### Directions for this task
Each entry that follows is to be copied exactly, minus any pictures.
---------- The records
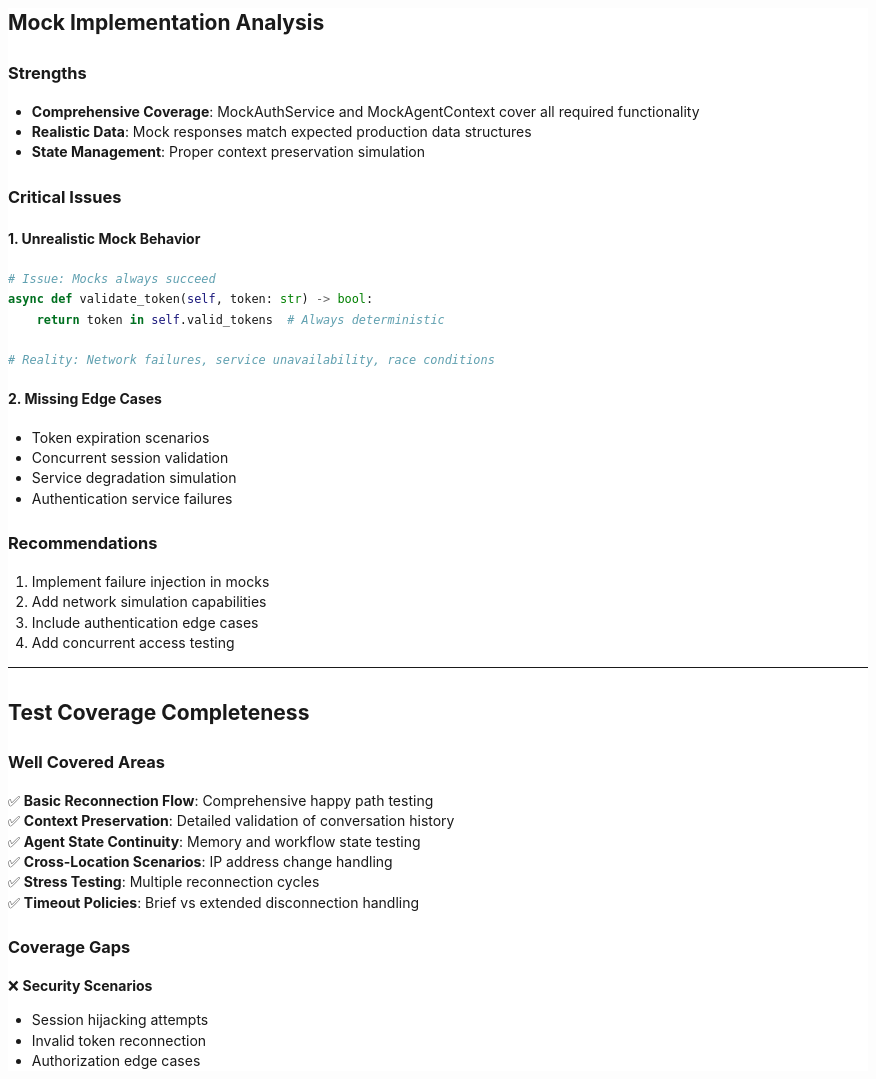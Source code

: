 
## Mock Implementation Analysis

### Strengths
- **Comprehensive Coverage**: MockAuthService and MockAgentContext cover all required functionality
- **Realistic Data**: Mock responses match expected production data structures
- **State Management**: Proper context preservation simulation

### Critical Issues

#### 1. Unrealistic Mock Behavior
```python
# Issue: Mocks always succeed
async def validate_token(self, token: str) -> bool:
    return token in self.valid_tokens  # Always deterministic

# Reality: Network failures, service unavailability, race conditions
```

#### 2. Missing Edge Cases
- Token expiration scenarios
- Concurrent session validation
- Service degradation simulation
- Authentication service failures

### Recommendations
1. Implement failure injection in mocks
2. Add network simulation capabilities
3. Include authentication edge cases
4. Add concurrent access testing

---

## Test Coverage Completeness

### Well Covered Areas
✅ **Basic Reconnection Flow**: Comprehensive happy path testing  
✅ **Context Preservation**: Detailed validation of conversation history  
✅ **Agent State Continuity**: Memory and workflow state testing  
✅ **Cross-Location Scenarios**: IP address change handling  
✅ **Stress Testing**: Multiple reconnection cycles  
✅ **Timeout Policies**: Brief vs extended disconnection handling  

### Coverage Gaps

❌ **Security Scenarios**
- Session hijacking attempts
- Invalid token reconnection
- Authorization edge cases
--------------------
### Response area
Source code

: 
## Mock Implementation Analysis

### Strengths
- **Comprehensive Coverage**: MockAuthService and MockAgentContext cover all required functionality
- **Realistic Data**: Mock responses match expected production data structures
- **State Management**: Proper context preservation simulation

### Critical Issues

#### 1. Unrealistic Mock Behavior
```python
# Issue: Mocks always succeed
async def validate_token(self, token: str) -> bool:
    return token in self.valid_tokens  # Always deterministic

# Reality: Network failures, service unavailability, race conditions
```

#### 2. Missing Edge Cases
- Token expiration scenarios
- Concurrent session validation
- Service degradation simulation
- Authentication service failures

### Recommendations
1. Implement failure injection in mocks
2. Add network simulation capabilities
3. Include authentication edge cases
4. Add concurrent access testing

---

## Test Coverage Completeness

### Well Covered Areas
✅ **Basic Reconnection Flow**: Comprehensive happy path testing  
✅ **Context Preservation**: Detailed validation of conversation history  
✅ **Agent State Continuity**: Memory and workflow state testing  
✅ **Cross-Location Scenarios**: IP address change handling  
✅ **Stress Testing**: Multiple reconnection cycles  
✅ **Timeout Policies**: Brief vs extended disconnection handling  

### Coverage Gaps

❌ **Security Scenarios**
- Session hijacking attempts
- Invalid token reconnection
- Authorization edge cases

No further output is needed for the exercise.